Yandex, which has 62 percent of the Russian search market to Google’s 26 percent, said yesterday that 2013 sales will grow as much as 35 percent, from a previous forecast of up to 32 percent. Higher revenue from text and display ads fueled a 42 percent surge in Yandex profit in 2012, when online advertising posted the fastest growth in the ad market, according to data from the Association of Communication Agencies of Russia.
“There are very few companies in the world that can compete with Google, and Yandex is one of them and the only one in Europe,” Konstantin Belov, an analyst at UralSib Financial Corp. in Moscow who has rated Yandex a buy since the end of 2011, said by phone yesterday. “It will further benefit from growing demand for online advertising.”
Of the 20 analysts covering Yandex 80 percent recommend buying the stock, with the average 12-month target price of $30.49 implying a 22 percent jump from current levels, data compiled by Bloomberg show. That compares with the 11 percent increase expected in Google’s shares, according to the average of 36 analysts’ target prices. A total of 70 percent of 46 analysts covering Google recommend buying it.
Yandex has won buy ratings from firms including JPMorgan Chase & Co., Jefferies Group LLC, Piper Jaffray Cos, Barclays Plc and Deutsche Bank AG, data compiled by Bloomberg show.
The company posted a 79 percent increase in first-quarter profit as net income climbed to 2.25 billion rubles ($72 million) from 1.26 billion rubles a year earlier, the company said in a statement yesterday. Sales grew 36 percent to 8 billion rubles, while the adjusted margin on earnings before interest, taxes, depreciation and amortization was 43.8 percent.
Yandex said yesterday that it has purchased 2 million shares since March, when it announced a buyback program for as many as 12 million shares to support stock prices.

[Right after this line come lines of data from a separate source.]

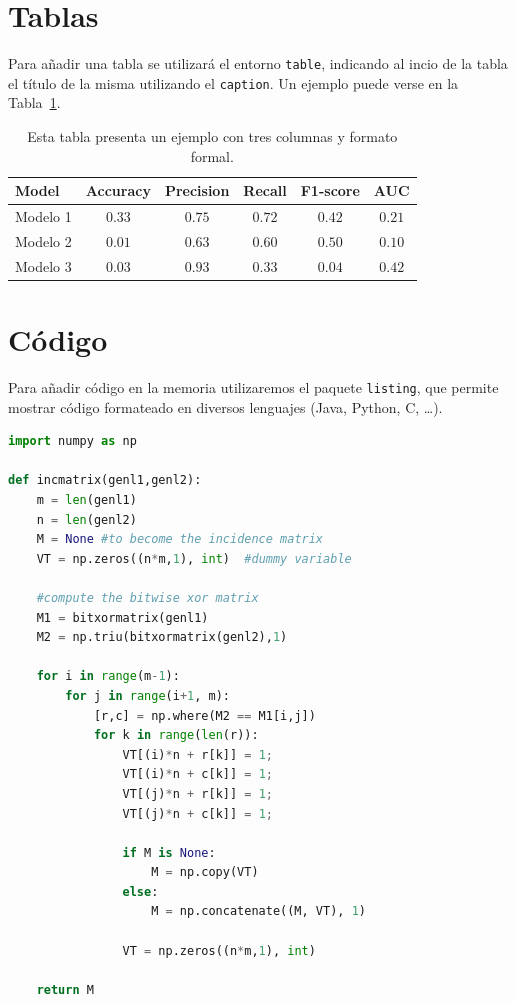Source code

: \section{Tablas}
Para añadir una tabla se utilizará el entorno \verb|table|, indicando al incio de la tabla el título de la misma utilizando el \verb|caption|. Un ejemplo puede verse en la Tabla~\ref{tab:Ejemplo-de-tabla}.

\begin{table}[ht]

\centering
\caption[Ejemplo de tabla]{Esta tabla presenta un ejemplo con tres columnas y formato formal.\label{tab:Ejemplo-de-tabla}}
\begin{tabular}[t]{lccccc}
\hline
Model & Accuracy & Precision & Recall & F1-score & AUC\\ %
\hline
Modelo 1 & $0.33$ & $0.75$ & $0.72$ & $0.42$ & $0.21$ \\
Modelo 2 & $0.01$ & $0.63$ & $0.60$ & $0.50$ & $0.10$ \\
Modelo 3 & $0.03$ & $0.93$ & $0.33$ & $0.04$ & $0.42$ \\
\hline
\end{tabular}
\end{table}



\section{Código}
Para añadir código en la memoria utilizaremos el paquete \verb|listing|, que permite mostrar código formateado en diversos lenguajes (Java, Python, C, \ldots). 

\begin{lstlisting}[language=Python, caption={Título del fragmento de código}, captionpos=b]
import numpy as np
    
def incmatrix(genl1,genl2):
    m = len(genl1)
    n = len(genl2)
    M = None #to become the incidence matrix
    VT = np.zeros((n*m,1), int)  #dummy variable
    
    #compute the bitwise xor matrix
    M1 = bitxormatrix(genl1)
    M2 = np.triu(bitxormatrix(genl2),1) 

    for i in range(m-1):
        for j in range(i+1, m):
            [r,c] = np.where(M2 == M1[i,j])
            for k in range(len(r)):
                VT[(i)*n + r[k]] = 1;
                VT[(i)*n + c[k]] = 1;
                VT[(j)*n + r[k]] = 1;
                VT[(j)*n + c[k]] = 1;
                
                if M is None:
                    M = np.copy(VT)
                else:
                    M = np.concatenate((M, VT), 1)
                
                VT = np.zeros((n*m,1), int)
    
    return M
\end{lstlisting}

The company revised its sales forecast for 2013 even as Russian policy makers cut the growth estimate for 2013 to 2.4 percent. The economy expanded 2.1 percent in the fourth quarter, the least since a contraction in 2009.
Web advertising in Russia increased 35 percent last year to $1.87 billion, according to the Association of Communication Agencies of Russia, or AKAR.